#### [Assignment]
Without the pictures, return each record as it appears.
[[ Data under study, beginning ]]
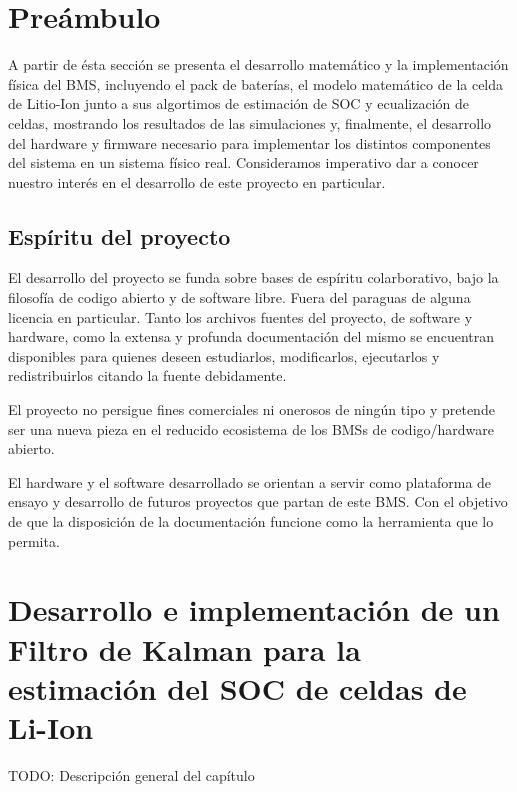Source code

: \documentclass[10pt, a4paper]{report}
\begin{document}
\thispagestyle{fancy}



\chapter{Preámbulo}\label{preambulo}
\thispagestyle{fancy}

A partir de \'esta secci\'on se presenta el desarrollo matem\'atico y la implementaci\'on 
f\'isica del \acrshort{BMS}, incluyendo el pack de bater\'ias, el modelo 
matem\'atico de la celda de Litio-Ion junto a sus algortimos de estimaci\'on de 
\acrshort{SOC} y ecualizaci\'on de celdas, mostrando los resultados de las
simulaciones y, finalmente, el desarrollo del hardware y firmware necesario para
implementar los distintos componentes del sistema en un sistema f\'isico real. 
Consideramos imperativo dar a conocer nuestro interés en el desarrollo de este proyecto en particular.

\section{Espíritu del proyecto}

El desarrollo del proyecto se funda sobre bases de espíritu colarborativo, bajo
la filosofía de codigo abierto y de software libre. Fuera del paraguas de alguna
licencia en particular. Tanto los archivos fuentes del proyecto, de software y
hardware, como la extensa y profunda documentación del mismo se encuentran
disponibles para quienes deseen estudiarlos, modificarlos, ejecutarlos y
redistribuirlos citando la fuente debidamente. 

El proyecto no persigue fines comerciales ni onerosos de ningún tipo y pretende
ser una nueva pieza en el reducido ecosistema de los \acrshort{BMS}s de
codigo/hardware abierto.

El hardware y el software desarrollado se orientan a servir como plataforma de
ensayo y desarrollo de futuros proyectos que partan de este \acrshort{BMS}. Con
el objetivo de que la disposición de la documentación funcione como la
herramienta que lo permita.


\chapter{Desarrollo e implementación de un Filtro de Kalman para la estimación del \acrshort{SOC} de celdas de Li-Ion}\label{ch:dev_soc}
\thispagestyle{fancy}

TODO: Descripción general del capítulo
\end{document}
[[ Data under study, end ]]
#### [Result for this task]
Source code

: \documentclass[10pt, a4paper]{report}
\begin{document}
\thispagestyle{fancy}



\chapter{Preámbulo}\label{preambulo}
\thispagestyle{fancy}

A partir de \'esta secci\'on se presenta el desarrollo matem\'atico y la implementaci\'on 
f\'isica del \acrshort{BMS}, incluyendo el pack de bater\'ias, el modelo 
matem\'atico de la celda de Litio-Ion junto a sus algortimos de estimaci\'on de 
\acrshort{SOC} y ecualizaci\'on de celdas, mostrando los resultados de las
simulaciones y, finalmente, el desarrollo del hardware y firmware necesario para
implementar los distintos componentes del sistema en un sistema f\'isico real. 
Consideramos imperativo dar a conocer nuestro interés en el desarrollo de este proyecto en particular.

\section{Espíritu del proyecto}

El desarrollo del proyecto se funda sobre bases de espíritu colarborativo, bajo
la filosofía de codigo abierto y de software libre. Fuera del paraguas de alguna
licencia en particular. Tanto los archivos fuentes del proyecto, de software y
hardware, como la extensa y profunda documentación del mismo se encuentran
disponibles para quienes deseen estudiarlos, modificarlos, ejecutarlos y
redistribuirlos citando la fuente debidamente. 

El proyecto no persigue fines comerciales ni onerosos de ningún tipo y pretende
ser una nueva pieza en el reducido ecosistema de los \acrshort{BMS}s de
codigo/hardware abierto.

El hardware y el software desarrollado se orientan a servir como plataforma de
ensayo y desarrollo de futuros proyectos que partan de este \acrshort{BMS}. Con
el objetivo de que la disposición de la documentación funcione como la
herramienta que lo permita.


\chapter{Desarrollo e implementación de un Filtro de Kalman para la estimación del \acrshort{SOC} de celdas de Li-Ion}\label{ch:dev_soc}
\thispagestyle{fancy}

TODO: Descripción general del capítulo
\end{document}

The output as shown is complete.